The anonymous Internet user, identified as “ChinaDan,” posted on hacker forum Breach Forums last week offering to sell the more than 23 terabytes (TB) of data for 10 bitcoin, equivalent to about US$200,000.
“In 2022, the Shanghai National Police database was leaked. This database contains many TB of data and information on Billions of Chinese citizen,” the post said. “Databases contain information on 1 Billion Chinese national residents and several billion case records, including: name, address, birthplace, national ID number, mobile number, all crime/case details.”
Reuters was unable to verify the authenticity of the post.
The Shanghai government and police department did not respond to requests for comment.
Reuters was also unable to reach the self-proclaimed hacker, ChinaDan, but the post was widely discussed on China’s Sina Weibo microblogging site and the WeChat messaging platform over the weekend, with many users worried it could be real.
The hashtag “data leak” was blocked on Sina Weibo by Sunday afternoon.
Kendra Schaefer, head of tech policy research at Beijing-based consultancy Trivium China, wrote on Twitter that it was “hard to parse truth from rumour mill.”

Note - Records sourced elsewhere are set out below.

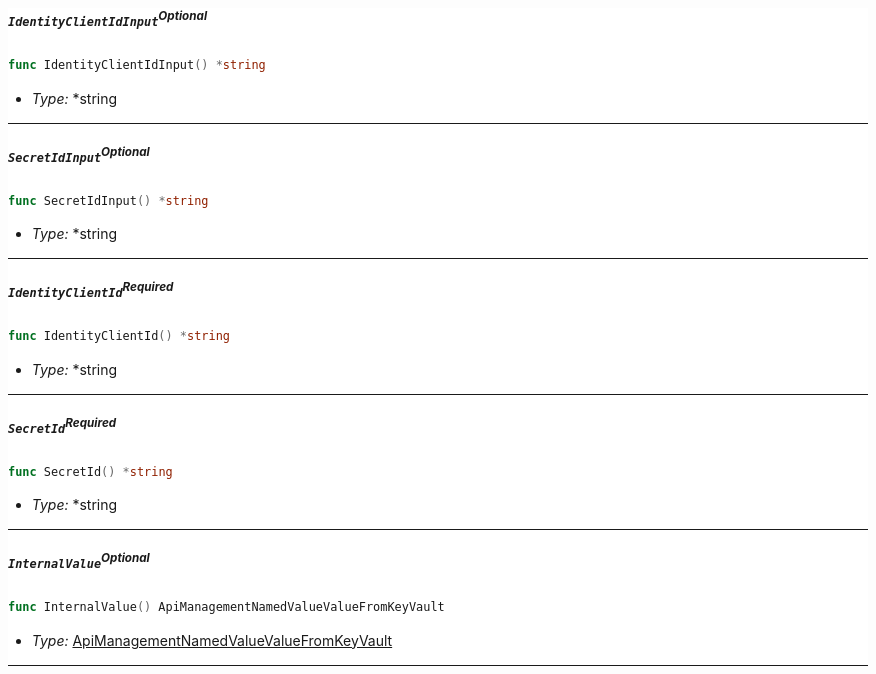 ##### `IdentityClientIdInput`<sup>Optional</sup> <a name="IdentityClientIdInput" id="@cdktf/provider-azurerm.apiManagementNamedValue.ApiManagementNamedValueValueFromKeyVaultOutputReference.property.identityClientIdInput"></a>

```go
func IdentityClientIdInput() *string
```

- *Type:* *string

---

##### `SecretIdInput`<sup>Optional</sup> <a name="SecretIdInput" id="@cdktf/provider-azurerm.apiManagementNamedValue.ApiManagementNamedValueValueFromKeyVaultOutputReference.property.secretIdInput"></a>

```go
func SecretIdInput() *string
```

- *Type:* *string

---

##### `IdentityClientId`<sup>Required</sup> <a name="IdentityClientId" id="@cdktf/provider-azurerm.apiManagementNamedValue.ApiManagementNamedValueValueFromKeyVaultOutputReference.property.identityClientId"></a>

```go
func IdentityClientId() *string
```

- *Type:* *string

---

##### `SecretId`<sup>Required</sup> <a name="SecretId" id="@cdktf/provider-azurerm.apiManagementNamedValue.ApiManagementNamedValueValueFromKeyVaultOutputReference.property.secretId"></a>

```go
func SecretId() *string
```

- *Type:* *string

---

##### `InternalValue`<sup>Optional</sup> <a name="InternalValue" id="@cdktf/provider-azurerm.apiManagementNamedValue.ApiManagementNamedValueValueFromKeyVaultOutputReference.property.internalValue"></a>

```go
func InternalValue() ApiManagementNamedValueValueFromKeyVault
```

- *Type:* <a href="#@cdktf/provider-azurerm.apiManagementNamedValue.ApiManagementNamedValueValueFromKeyVault">ApiManagementNamedValueValueFromKeyVault</a>

---




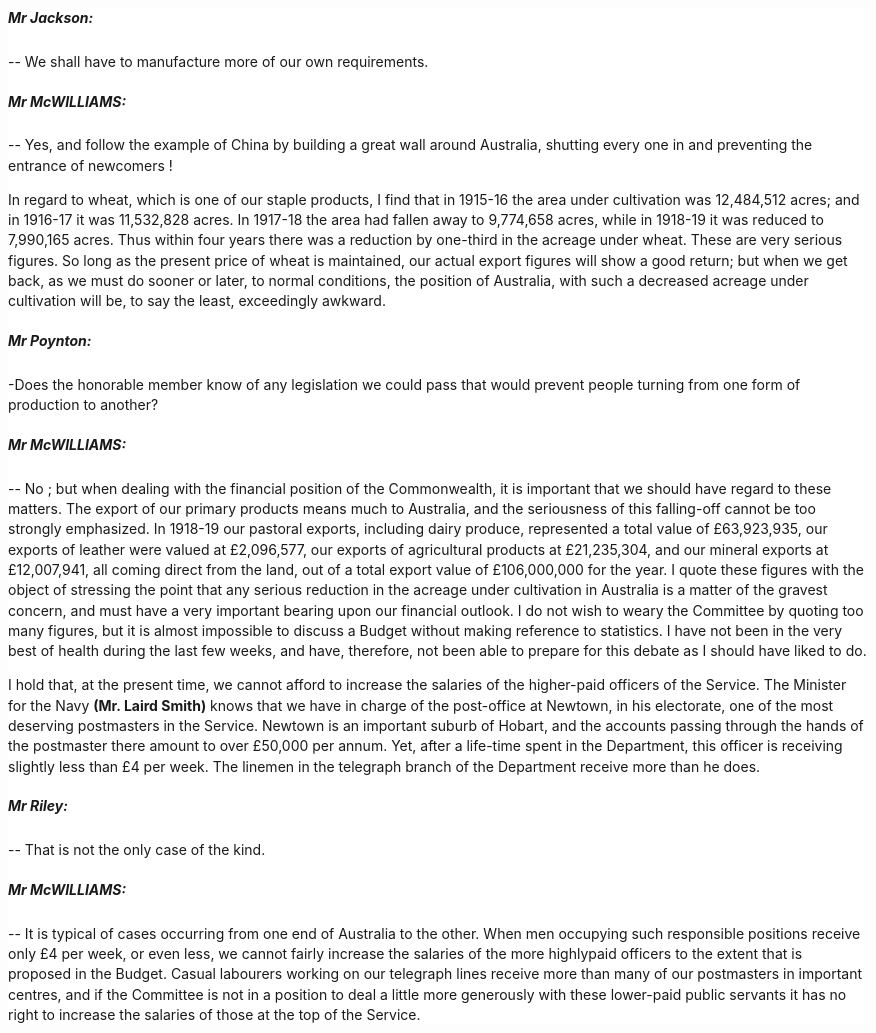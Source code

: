 ##### Mr Jackson:

-- We shall have to manufacture more of our own requirements. 

##### Mr McWILLIAMS:

-- Yes, and follow the example of China by building a great wall around Australia, shutting every one in and preventing the entrance of newcomers ! 

In regard to wheat, which is one of our staple products, I find that in 1915-16 the area under cultivation was 12,484,512 acres; and in 1916-17 it was 11,532,828 acres. In 1917-18 the area had fallen away to 9,774,658 acres, while in 1918-19 it was reduced to 7,990,165 acres. Thus within four years there was a reduction by one-third in the acreage under wheat. These are very serious figures. So long as the present price of wheat is maintained, our actual export figures will show a good return; but when we get back, as we must do sooner or later, to normal conditions, the position of Australia, with such a decreased acreage under cultivation will be, to say the least, exceedingly awkward. 

##### Mr Poynton:

-Does the honorable member know of any legislation we could pass that would prevent people turning from one form of production to another? 

##### Mr McWILLIAMS:

-- No ; but when dealing with the financial position of the Commonwealth, it is important that we should have regard to these matters. The export of our primary products means much to Australia, and the seriousness of this falling-off cannot be too strongly emphasized. In  1918-19  our pastoral exports, including dairy produce, represented a total value of  £63,923,935,  our exports of leather were valued at  £2,096,577,  our exports of agricultural products at  £21,235,304,  and our mineral exports at  £12,007,941,  all coming direct from the land, out of a total export value of  £106,000,000  for the year. I quote these figures with the object of stressing the point that any serious reduction in the acreage under cultivation in Australia is a matter of the gravest concern, and must have a very important bearing upon our financial outlook. I do not wish to weary the Committee by quoting too many figures, but it is almost impossible to discuss a Budget without making reference to statistics. I have not been in the very best of health during the last few weeks, and have, therefore, not been able to prepare for this debate as I should have liked to do. 

I hold that, at the present time, we cannot afford to increase the salaries of the higher-paid officers of the Service. The Minister for the Navy  **(Mr. Laird Smith)**  knows that we have in charge of the post-office at Newtown, in his electorate, one of the most deserving postmasters in the Service. Newtown is an important suburb of Hobart, and the accounts passing through the hands of the postmaster there amount to over  £50,000  per annum. Yet, after a life-time spent in the Department, this officer is receiving slightly less than  £4  per week. The linemen in the telegraph branch of the Department receive more than he does. 

##### Mr Riley:

--  That is not the only case of the kind. 

##### Mr McWILLIAMS:

-- It is typical of cases occurring from one end of Australia to the other. When men occupying such responsible positions receive only  £4  per week, or even less, we cannot fairly increase the salaries of the more highlypaid officers to the extent that is proposed in the Budget. Casual labourers working on our telegraph lines receive more than many of our postmasters in important centres, and if the Committee is not in a position to deal a little more generously with these lower-paid public servants it has no right to increase the salaries of those at the top of the Service.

If the material the hacker claimed to have came from the Ministry of Public Security, it would be bad for “a number of reasons,” Schaefer said.
“Most obviously it would be among biggest and worst breaches in history,” she said.
Binance chief executive officer Zhao Changpeng (趙長鵬) on Monday said that the cryptocurrency exchange had stepped up user verification processes after the exchange’s threat intelligence detected the sale of records belonging to 1 billion residents of an Asian country on the dark Web.
He wrote on Twitter that a leak could have happened due to “a bug in an Elastic Search deployment by a gov agency,” without saying if he was referring to the Shanghai police case.
He did not immediately respond to a request for comment.
The claim of a hack comes as China has vowed to improve protection of online user data privacy, instructing its tech giants to ensure safer storage after public complaints about mismanagement and misuse.